Monday, December 11, 2006

The Milgaard case 

There are three problems with this wrap-up story about the Milgaard inquiry -- problems I fully expect to see repeated in the final report:
In the late 1990s DNA proved that the rapist, Larry Fisher, was indeed the real killer. Fisher had lived in the basement of the home Milgaard was visiting on the morning of the attack.
The inquiry has heard how police originally considered that the then unidentified rapist could have killed Miller, but when one of Milgaard's friends came forward pointing the finger at Milgaard, that lead was never followed through.
Well, it was perhaps a little more than just not following up on a lead.
When Fisher was caught for the Saskatoon rapes a year later, he was put on trial. In Regina. For an inexplicable reason that nobody at all, at all can remember.
And as a result, the Saskatoon media never knew that Larry Fisher existed or that he had raped several women around the same time that Miller was killed or that he lived near the murder scene or that his apartment was in the basement of the house where Milgaard had been visiting that day.
Then there is this:
[Milgaard's lawyer ] Wolch's comments were dismissed by lawyers representing police and prosecutors at the inquiry.
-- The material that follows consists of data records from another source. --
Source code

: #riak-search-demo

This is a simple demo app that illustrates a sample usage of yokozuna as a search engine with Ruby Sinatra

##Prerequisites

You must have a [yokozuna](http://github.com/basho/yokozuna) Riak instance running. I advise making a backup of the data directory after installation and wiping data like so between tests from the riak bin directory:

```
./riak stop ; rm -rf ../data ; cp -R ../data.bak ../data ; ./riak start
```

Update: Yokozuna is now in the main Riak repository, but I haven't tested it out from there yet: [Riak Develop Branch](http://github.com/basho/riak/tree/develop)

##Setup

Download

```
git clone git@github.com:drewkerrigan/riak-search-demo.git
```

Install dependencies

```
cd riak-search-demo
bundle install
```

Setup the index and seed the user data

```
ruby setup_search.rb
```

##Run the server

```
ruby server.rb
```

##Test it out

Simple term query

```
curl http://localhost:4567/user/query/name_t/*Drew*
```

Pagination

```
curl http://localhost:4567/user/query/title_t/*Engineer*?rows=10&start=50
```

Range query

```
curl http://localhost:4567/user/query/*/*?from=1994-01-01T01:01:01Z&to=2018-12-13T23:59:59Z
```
They have consistently "dismissed" the Milgaard side. This has been seen from the beginning as an adversarial proceeding -- two years ago, the Inquiry was almost derailed when it began, in effect, to try to put Milgaard on trial again, just to demonstrate how awfully guilty he looked and how the police and prosecutors really couldn't be blamed for thinking Milgaard was guilty.
And finally, we're supposed to feel sorry for the prosecutors and police, rather than for Milgaard:
Knox called it a "campaign of character assassination." Most of the allegations [of police and prosecutorial targeting] have not been borne out in the evidence brought forward at the inquiry.
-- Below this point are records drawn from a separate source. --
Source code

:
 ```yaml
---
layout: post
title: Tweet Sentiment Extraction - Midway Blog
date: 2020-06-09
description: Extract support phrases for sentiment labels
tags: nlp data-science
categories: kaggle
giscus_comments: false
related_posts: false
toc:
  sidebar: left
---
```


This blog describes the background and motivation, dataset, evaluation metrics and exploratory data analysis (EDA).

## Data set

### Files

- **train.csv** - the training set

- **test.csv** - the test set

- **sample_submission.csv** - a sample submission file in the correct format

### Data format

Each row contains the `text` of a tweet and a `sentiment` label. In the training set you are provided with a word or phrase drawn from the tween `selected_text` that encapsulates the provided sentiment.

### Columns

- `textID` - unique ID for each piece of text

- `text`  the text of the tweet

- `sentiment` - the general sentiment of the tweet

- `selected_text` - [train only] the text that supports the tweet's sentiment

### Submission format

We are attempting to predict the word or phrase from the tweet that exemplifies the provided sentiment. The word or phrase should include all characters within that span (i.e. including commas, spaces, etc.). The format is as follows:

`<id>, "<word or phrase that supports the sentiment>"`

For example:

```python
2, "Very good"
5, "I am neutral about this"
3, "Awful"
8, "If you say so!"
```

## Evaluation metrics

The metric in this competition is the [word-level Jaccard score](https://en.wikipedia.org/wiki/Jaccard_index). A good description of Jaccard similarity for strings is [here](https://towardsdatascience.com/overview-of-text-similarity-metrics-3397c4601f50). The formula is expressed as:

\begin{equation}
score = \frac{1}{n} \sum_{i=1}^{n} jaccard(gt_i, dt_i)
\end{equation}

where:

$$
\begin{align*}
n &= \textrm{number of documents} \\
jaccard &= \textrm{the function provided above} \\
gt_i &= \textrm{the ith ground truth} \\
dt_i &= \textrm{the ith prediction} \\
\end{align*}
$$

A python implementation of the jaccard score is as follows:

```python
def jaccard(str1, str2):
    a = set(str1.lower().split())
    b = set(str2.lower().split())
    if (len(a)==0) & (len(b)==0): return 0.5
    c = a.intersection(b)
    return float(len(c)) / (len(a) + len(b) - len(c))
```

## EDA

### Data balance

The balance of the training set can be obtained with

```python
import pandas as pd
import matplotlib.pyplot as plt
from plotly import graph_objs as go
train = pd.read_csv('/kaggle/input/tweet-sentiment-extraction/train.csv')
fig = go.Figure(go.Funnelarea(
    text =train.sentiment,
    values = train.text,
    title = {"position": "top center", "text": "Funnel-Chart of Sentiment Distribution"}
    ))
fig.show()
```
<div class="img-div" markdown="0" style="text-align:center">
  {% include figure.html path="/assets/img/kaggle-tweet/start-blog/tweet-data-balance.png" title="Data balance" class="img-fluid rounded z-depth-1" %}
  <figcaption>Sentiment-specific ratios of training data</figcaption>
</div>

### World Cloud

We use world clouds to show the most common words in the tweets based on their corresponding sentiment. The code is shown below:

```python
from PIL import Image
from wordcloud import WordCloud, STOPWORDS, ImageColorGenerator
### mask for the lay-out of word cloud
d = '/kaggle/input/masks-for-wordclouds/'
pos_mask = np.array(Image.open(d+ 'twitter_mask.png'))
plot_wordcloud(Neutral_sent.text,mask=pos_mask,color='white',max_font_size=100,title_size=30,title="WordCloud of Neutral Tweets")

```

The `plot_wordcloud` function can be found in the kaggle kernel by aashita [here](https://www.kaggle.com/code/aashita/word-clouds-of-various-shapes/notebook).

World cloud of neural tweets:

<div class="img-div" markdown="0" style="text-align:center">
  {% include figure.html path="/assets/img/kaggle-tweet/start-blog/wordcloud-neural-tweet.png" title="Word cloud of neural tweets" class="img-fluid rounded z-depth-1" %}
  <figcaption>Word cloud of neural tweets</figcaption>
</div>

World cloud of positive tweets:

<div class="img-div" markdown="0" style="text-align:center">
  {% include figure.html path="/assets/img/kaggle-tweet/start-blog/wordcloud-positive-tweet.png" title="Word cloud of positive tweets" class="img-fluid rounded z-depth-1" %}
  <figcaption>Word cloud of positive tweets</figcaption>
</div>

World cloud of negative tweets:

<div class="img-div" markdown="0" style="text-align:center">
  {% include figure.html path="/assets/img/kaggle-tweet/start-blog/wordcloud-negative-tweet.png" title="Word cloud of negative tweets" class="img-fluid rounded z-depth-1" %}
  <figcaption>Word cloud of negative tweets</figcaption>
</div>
Garrett Wilson, the lawyer acting on behalf of Serge Kujawa, the director of public prosecutions who handled Milgaard's original appeal, also took issue with Milgaard supporters and their "shotgun approach" to criticizing justice officials as they tried to get the case reopened.
"That (prosecutors) could be accused of deliberate deception in the conduct of their responsibilities as members of the justice system of Saskatchewan is horrendous, monstrous," Wilson said.
If Milgaard's mother hadn't made her explosive accusations of cover-up and malfeasance, the media wouldn't have played up the story the way they did. And I don't think Milgaard would ever have been freed.
It was Milgaard who spent two decades in jail for a crime he didn't commit. So, no, I don't feel any particular outrage at the "horrendous, monstrous" accusations which the Milgaard supporters made over the years. Comes with the territory, folks.
And we still need an explanation for wisking Fisher down to Regina for that trial.